The Ohana partner came away with the impression that Hager was more concerned with protecting his own interests than those of his creditors.

Famularo also disputed an appraisal presented by Hager’s legal team. The appraisal, by BBG Real Estate Services, valued the property at $72 million, much lower than Ohana’s planned credit bid.

“I find it very confusing that the appraiser claims the highest and best use for the 9-year-old property is a homeless shelter, only to then say that such a plan would cause 24 additional months of operating at 100 percent vacancy and would result in $48 million of lost value,” Famularo said.

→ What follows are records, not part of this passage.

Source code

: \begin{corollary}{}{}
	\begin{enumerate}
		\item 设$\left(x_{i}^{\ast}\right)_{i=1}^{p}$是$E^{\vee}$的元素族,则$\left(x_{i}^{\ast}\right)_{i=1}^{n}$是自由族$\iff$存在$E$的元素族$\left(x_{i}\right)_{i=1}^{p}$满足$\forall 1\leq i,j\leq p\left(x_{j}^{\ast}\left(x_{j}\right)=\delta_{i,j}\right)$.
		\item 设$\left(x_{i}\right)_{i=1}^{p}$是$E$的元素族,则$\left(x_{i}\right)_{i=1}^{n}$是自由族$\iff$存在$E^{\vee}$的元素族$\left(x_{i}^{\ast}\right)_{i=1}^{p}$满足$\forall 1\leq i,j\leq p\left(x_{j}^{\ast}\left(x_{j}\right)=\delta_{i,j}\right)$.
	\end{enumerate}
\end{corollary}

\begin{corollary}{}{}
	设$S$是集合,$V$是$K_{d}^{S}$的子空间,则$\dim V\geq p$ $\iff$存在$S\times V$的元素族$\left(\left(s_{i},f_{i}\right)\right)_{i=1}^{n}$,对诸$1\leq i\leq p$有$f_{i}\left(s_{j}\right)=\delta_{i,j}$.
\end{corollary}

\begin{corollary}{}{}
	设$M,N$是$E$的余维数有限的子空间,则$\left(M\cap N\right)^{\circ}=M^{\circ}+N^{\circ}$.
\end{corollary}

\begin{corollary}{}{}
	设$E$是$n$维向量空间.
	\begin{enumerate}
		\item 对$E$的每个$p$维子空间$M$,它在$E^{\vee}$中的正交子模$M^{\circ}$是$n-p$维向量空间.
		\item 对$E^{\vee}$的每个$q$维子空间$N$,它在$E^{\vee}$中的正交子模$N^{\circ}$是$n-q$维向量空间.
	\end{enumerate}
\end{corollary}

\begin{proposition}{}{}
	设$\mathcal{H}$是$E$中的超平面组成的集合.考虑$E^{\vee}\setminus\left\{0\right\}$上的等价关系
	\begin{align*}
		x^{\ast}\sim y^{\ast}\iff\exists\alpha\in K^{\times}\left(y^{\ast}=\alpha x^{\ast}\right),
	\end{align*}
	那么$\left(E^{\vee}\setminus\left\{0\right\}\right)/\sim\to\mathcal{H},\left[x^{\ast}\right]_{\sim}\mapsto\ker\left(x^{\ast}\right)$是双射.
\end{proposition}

Tabak, for his part, alleges Ohana’s bid should be thrown out because it violated a so-called intercreditor agreement that governs the relationship between a senior and mezzanine lender. Ohana disputes that.

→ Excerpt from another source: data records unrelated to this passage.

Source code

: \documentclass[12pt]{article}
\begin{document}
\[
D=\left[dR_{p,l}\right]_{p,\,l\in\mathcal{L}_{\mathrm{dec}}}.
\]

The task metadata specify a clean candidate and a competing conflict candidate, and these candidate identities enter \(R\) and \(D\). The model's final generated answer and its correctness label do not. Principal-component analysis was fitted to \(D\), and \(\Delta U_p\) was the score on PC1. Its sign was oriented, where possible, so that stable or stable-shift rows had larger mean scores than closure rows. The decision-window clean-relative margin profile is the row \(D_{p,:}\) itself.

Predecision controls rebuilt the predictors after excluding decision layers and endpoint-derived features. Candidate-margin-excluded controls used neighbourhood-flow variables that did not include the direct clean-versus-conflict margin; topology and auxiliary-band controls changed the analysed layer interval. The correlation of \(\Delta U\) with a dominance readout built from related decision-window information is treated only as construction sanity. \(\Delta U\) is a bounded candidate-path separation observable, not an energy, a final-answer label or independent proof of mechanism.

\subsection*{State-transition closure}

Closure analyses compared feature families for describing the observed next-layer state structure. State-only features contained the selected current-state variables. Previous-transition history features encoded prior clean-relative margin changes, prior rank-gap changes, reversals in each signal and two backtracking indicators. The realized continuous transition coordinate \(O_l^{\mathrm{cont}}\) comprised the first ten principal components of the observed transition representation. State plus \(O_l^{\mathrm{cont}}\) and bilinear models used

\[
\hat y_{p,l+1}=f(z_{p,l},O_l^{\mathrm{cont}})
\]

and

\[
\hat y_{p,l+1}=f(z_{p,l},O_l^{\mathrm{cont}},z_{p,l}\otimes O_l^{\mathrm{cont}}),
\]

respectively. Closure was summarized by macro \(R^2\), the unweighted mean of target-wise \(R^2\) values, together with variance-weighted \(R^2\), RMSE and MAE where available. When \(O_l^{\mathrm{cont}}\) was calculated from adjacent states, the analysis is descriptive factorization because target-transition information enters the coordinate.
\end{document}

The firm, which claims $3.8 billion in hotel and resort investments, is asking the bankruptcy court to allow its credit bid at the auction, which would position it to take control of the property. If Ohana’s request is denied, Hager would have a better chance of keeping it.

Hager has submitted his own plan to the bankruptcy court. It says Daryl Hagler of Centers Health Care would inject $96.8 million to fund Hager’s plan and pay off all the debt. Ohana calls that a fiction.

“The idea there is another competing plan is fanciful,” Ohana’s lawyers wrote in a court filing.

Hager is also facing a bankruptcy sale on a 26-story hotel and residential tower site at 159 Broadway in Williamsburg. Bids on the site, marketed by Rosewood Realty Group, start at $28 million.

Hager is the grandson of the late Rabbi Mordechai Hager, the longtime leader of the Viznitz Hasidic sect. Isaac, also known as “Itzy,” started the real estate firm North Development Group in the mid 2000s and began partnering with Chaim Lax, the founder of diamond trading and real estate company Dynamic Diamonds.

Hager, Tabak and Ohana did not return requests for comment.